BakerHostetler’s 2016 Data Security Incident Response Report reveals a number of interesting incident response trends: the range of incident causes is broad, all industries are affected, detection capabilities need to improve, it is difficult to provide meaningful notification quickly, and regulatory investigations are more common than lawsuits after notification occurs. One of the report’s interesting tidbits is that 13 percent of the more than 300 incidents that we handled in 2015 involved paper records. An additional 2 percent of the incidents involved both paper and electronic records. And 25 percent of the healthcare incidents we handled in 2015 involved paper records. This rebuts the common assumption that data security incidents are all about electronic data.

Most state breach notification laws are triggered when incidents affect electronic records only. However, the security breach notification laws in eight states – Alaska, Hawaii, Indiana, Iowa, Massachusetts, North Carolina, Washington, and Wisconsin – are triggered when incidents affect paper and/or electronic records. Also, other industry-specific state laws that govern certain entities, such as healthcare facilities and insurers, impose breach notification obligations regardless of whether the information at issue is in paper or electronic form. More information on the notification obligations of insurers can be found here.

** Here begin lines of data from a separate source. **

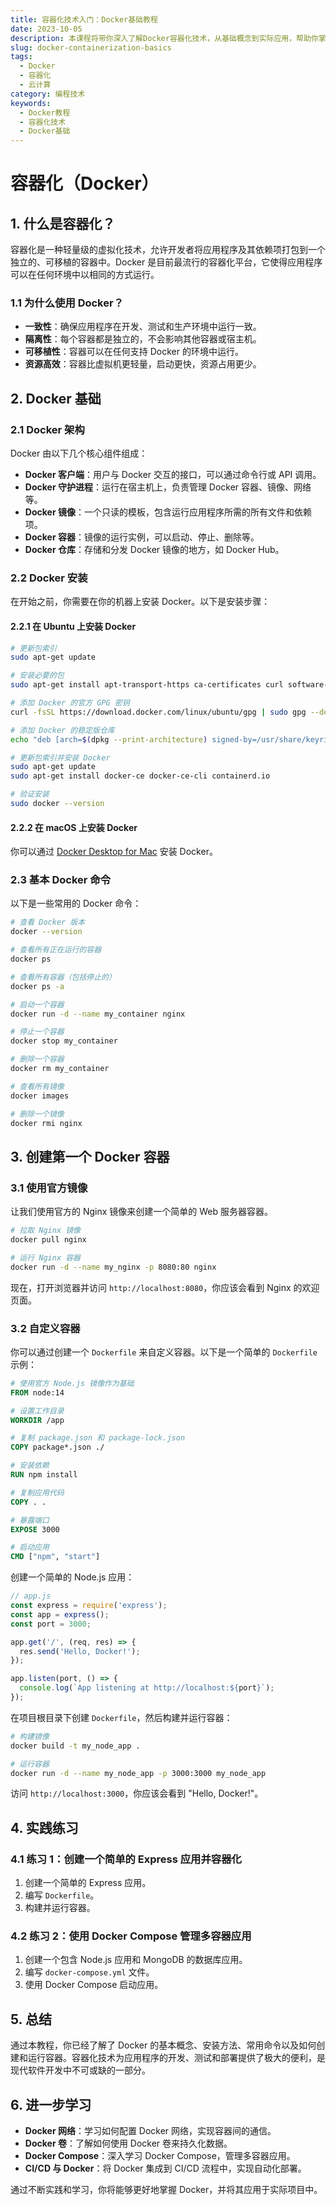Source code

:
 ```yaml
---
title: 容器化技术入门：Docker基础教程
date: 2023-10-05
description: 本课程将带你深入了解Docker容器化技术，从基础概念到实际应用，帮助你掌握如何使用Docker构建、部署和管理容器化应用。
slug: docker-containerization-basics
tags:
  - Docker
  - 容器化
  - 云计算
category: 编程技术
keywords:
  - Docker教程
  - 容器化技术
  - Docker基础
---
```


# 容器化（Docker）

## 1. 什么是容器化？

容器化是一种轻量级的虚拟化技术，允许开发者将应用程序及其依赖项打包到一个独立的、可移植的容器中。Docker 是目前最流行的容器化平台，它使得应用程序可以在任何环境中以相同的方式运行。

### 1.1 为什么使用 Docker？

- **一致性**：确保应用程序在开发、测试和生产环境中运行一致。
- **隔离性**：每个容器都是独立的，不会影响其他容器或宿主机。
- **可移植性**：容器可以在任何支持 Docker 的环境中运行。
- **资源高效**：容器比虚拟机更轻量，启动更快，资源占用更少。

## 2. Docker 基础

### 2.1 Docker 架构

Docker 由以下几个核心组件组成：

- **Docker 客户端**：用户与 Docker 交互的接口，可以通过命令行或 API 调用。
- **Docker 守护进程**：运行在宿主机上，负责管理 Docker 容器、镜像、网络等。
- **Docker 镜像**：一个只读的模板，包含运行应用程序所需的所有文件和依赖项。
- **Docker 容器**：镜像的运行实例，可以启动、停止、删除等。
- **Docker 仓库**：存储和分发 Docker 镜像的地方，如 Docker Hub。

### 2.2 Docker 安装

在开始之前，你需要在你的机器上安装 Docker。以下是安装步骤：

#### 2.2.1 在 Ubuntu 上安装 Docker

```bash
# 更新包索引
sudo apt-get update

# 安装必要的包
sudo apt-get install apt-transport-https ca-certificates curl software-properties-common

# 添加 Docker 的官方 GPG 密钥
curl -fsSL https://download.docker.com/linux/ubuntu/gpg | sudo gpg --dearmor -o /usr/share/keyrings/docker-archive-keyring.gpg

# 添加 Docker 的稳定版仓库
echo "deb [arch=$(dpkg --print-architecture) signed-by=/usr/share/keyrings/docker-archive-keyring.gpg] https://download.docker.com/linux/ubuntu $(lsb_release -cs) stable" | sudo tee /etc/apt/sources.list.d/docker.list > /dev/null

# 更新包索引并安装 Docker
sudo apt-get update
sudo apt-get install docker-ce docker-ce-cli containerd.io

# 验证安装
sudo docker --version
```

#### 2.2.2 在 macOS 上安装 Docker

你可以通过 [Docker Desktop for Mac](https://www.docker.com/products/docker-desktop) 安装 Docker。

### 2.3 基本 Docker 命令

以下是一些常用的 Docker 命令：

```bash
# 查看 Docker 版本
docker --version

# 查看所有正在运行的容器
docker ps

# 查看所有容器（包括停止的）
docker ps -a

# 启动一个容器
docker run -d --name my_container nginx

# 停止一个容器
docker stop my_container

# 删除一个容器
docker rm my_container

# 查看所有镜像
docker images

# 删除一个镜像
docker rmi nginx
```

## 3. 创建第一个 Docker 容器

### 3.1 使用官方镜像

让我们使用官方的 Nginx 镜像来创建一个简单的 Web 服务器容器。

```bash
# 拉取 Nginx 镜像
docker pull nginx

# 运行 Nginx 容器
docker run -d --name my_nginx -p 8080:80 nginx
```

现在，打开浏览器并访问 `http://localhost:8080`，你应该会看到 Nginx 的欢迎页面。

### 3.2 自定义容器

你可以通过创建一个 `Dockerfile` 来自定义容器。以下是一个简单的 `Dockerfile` 示例：

```Dockerfile
# 使用官方 Node.js 镜像作为基础
FROM node:14

# 设置工作目录
WORKDIR /app

# 复制 package.json 和 package-lock.json
COPY package*.json ./

# 安装依赖
RUN npm install

# 复制应用代码
COPY . .

# 暴露端口
EXPOSE 3000

# 启动应用
CMD ["npm", "start"]
```

创建一个简单的 Node.js 应用：

```javascript
// app.js
const express = require('express');
const app = express();
const port = 3000;

app.get('/', (req, res) => {
  res.send('Hello, Docker!');
});

app.listen(port, () => {
  console.log(`App listening at http://localhost:${port}`);
});
```

在项目根目录下创建 `Dockerfile`，然后构建并运行容器：

```bash
# 构建镜像
docker build -t my_node_app .

# 运行容器
docker run -d --name my_node_app -p 3000:3000 my_node_app
```

访问 `http://localhost:3000`，你应该会看到 "Hello, Docker!"。

## 4. 实践练习

### 4.1 练习 1：创建一个简单的 Express 应用并容器化

1. 创建一个简单的 Express 应用。
2. 编写 `Dockerfile`。
3. 构建并运行容器。

### 4.2 练习 2：使用 Docker Compose 管理多容器应用

1. 创建一个包含 Node.js 应用和 MongoDB 的数据库应用。
2. 编写 `docker-compose.yml` 文件。
3. 使用 Docker Compose 启动应用。

## 5. 总结

通过本教程，你已经了解了 Docker 的基本概念、安装方法、常用命令以及如何创建和运行容器。容器化技术为应用程序的开发、测试和部署提供了极大的便利，是现代软件开发中不可或缺的一部分。

## 6. 进一步学习

- **Docker 网络**：学习如何配置 Docker 网络，实现容器间的通信。
- **Docker 卷**：了解如何使用 Docker 卷来持久化数据。
- **Docker Compose**：深入学习 Docker Compose，管理多容器应用。
- **CI/CD 与 Docker**：将 Docker 集成到 CI/CD 流程中，实现自动化部署。

通过不断实践和学习，你将能够更好地掌握 Docker，并将其应用于实际项目中。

In addition to the state breach notification laws, the federal breach notification obligations applicable to financial institutions subject to the Gramm-Leach-Bliley Act and covered entities and business associates under the Health Insurance Portability and Accountability Act (HIPAA) cover incidents of unauthorized access to paper and/or electronic records. The U.S. Department of Health and Human Services Office of Civil Rights has been active in enforcing HIPAA violations involving paper records. In 2015, the OCR fined a pharmacy $125,000 for failing to properly dispose of paper records containing patients’ protected health information.

The bottom line is that companies need to ensure that their data security safeguards address all threats to personal information regardless of the format in which the information is maintained. The protection of computer systems is of utmost importance, but breach prevention and detection must consider the risks to paper records. A company’s data protection program, including education and awareness efforts, should not overlook paper records. And incident response plans should contemplate incidents involving paper records.